Continuing the theme from my previous post, here are some more observations on charity by the poor, but this time; from the U.S.
I came across an unusual story by Dr. Kambiz Ghaneabassiri, who is a professor at Reed College, USA. In his book, A History of Islam in America, he talks about the charity of slaves in Antebellum America, who gave charity to their neighbors, in the form of Rice Cakes. This tradition, which was uncovered among African Americans in Georgia, the Southern State was considered to be part of ‘Saraka’, or charity, given by the women to their neighbors.
Looking closely at this act, Ghaneabassiri suggests that this is perhaps the Islamic notion of ‘Sadaqa’ that survived among the enslaved Africans who came to the U.S, largely from West Africa. Given that there is a large Muslim population in West Africa.
The traditions of charity stayed with the African slaves, even though the practices of Islam died out, in their long and painful (not to mention, humiliating) journey across the seas, as these slaves were transported, branded and sold.

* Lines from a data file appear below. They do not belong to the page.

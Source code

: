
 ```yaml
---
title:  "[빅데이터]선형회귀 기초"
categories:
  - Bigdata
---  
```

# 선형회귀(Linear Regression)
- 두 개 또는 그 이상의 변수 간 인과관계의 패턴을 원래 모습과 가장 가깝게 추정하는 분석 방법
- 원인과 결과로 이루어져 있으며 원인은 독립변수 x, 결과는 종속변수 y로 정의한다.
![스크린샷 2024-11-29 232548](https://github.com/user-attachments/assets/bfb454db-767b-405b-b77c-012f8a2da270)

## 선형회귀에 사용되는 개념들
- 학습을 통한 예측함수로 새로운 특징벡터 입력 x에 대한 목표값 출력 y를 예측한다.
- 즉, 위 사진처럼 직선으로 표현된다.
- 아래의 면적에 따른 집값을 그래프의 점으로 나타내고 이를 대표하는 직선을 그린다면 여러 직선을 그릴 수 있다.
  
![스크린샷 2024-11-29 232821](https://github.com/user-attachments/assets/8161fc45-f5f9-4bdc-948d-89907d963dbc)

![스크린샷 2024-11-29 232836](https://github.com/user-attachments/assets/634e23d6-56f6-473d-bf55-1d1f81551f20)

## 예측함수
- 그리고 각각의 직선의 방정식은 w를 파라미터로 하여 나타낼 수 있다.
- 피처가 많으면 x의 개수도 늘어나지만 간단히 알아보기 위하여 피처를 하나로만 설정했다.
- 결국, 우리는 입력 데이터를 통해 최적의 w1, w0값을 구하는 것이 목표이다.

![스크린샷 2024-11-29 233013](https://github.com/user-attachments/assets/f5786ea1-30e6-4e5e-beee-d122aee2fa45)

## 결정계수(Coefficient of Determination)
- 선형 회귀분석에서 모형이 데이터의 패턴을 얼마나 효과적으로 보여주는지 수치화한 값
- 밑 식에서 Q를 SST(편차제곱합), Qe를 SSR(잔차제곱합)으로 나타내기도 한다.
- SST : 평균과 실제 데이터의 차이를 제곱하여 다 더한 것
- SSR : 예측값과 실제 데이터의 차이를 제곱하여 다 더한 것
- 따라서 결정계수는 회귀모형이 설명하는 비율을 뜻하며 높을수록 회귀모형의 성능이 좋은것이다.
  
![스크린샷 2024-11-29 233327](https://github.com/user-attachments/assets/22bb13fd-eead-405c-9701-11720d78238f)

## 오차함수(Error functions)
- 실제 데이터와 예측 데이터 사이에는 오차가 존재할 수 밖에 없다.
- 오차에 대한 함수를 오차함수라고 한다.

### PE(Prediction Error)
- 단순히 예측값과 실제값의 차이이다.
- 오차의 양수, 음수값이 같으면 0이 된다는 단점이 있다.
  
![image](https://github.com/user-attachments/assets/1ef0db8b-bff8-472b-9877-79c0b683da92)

The history of slavery is one of loss and pain. At the same time, it is also one of remembrance. As the exhibits at the National African American Museum of History and Culture show, slavery was a profound event that was tragic and deliberate. At the same time, it bound regions, people and communities; in ways that few things could. The charity of the slaves created new communities, as well; binding blacks with their non-black neighbors and friends.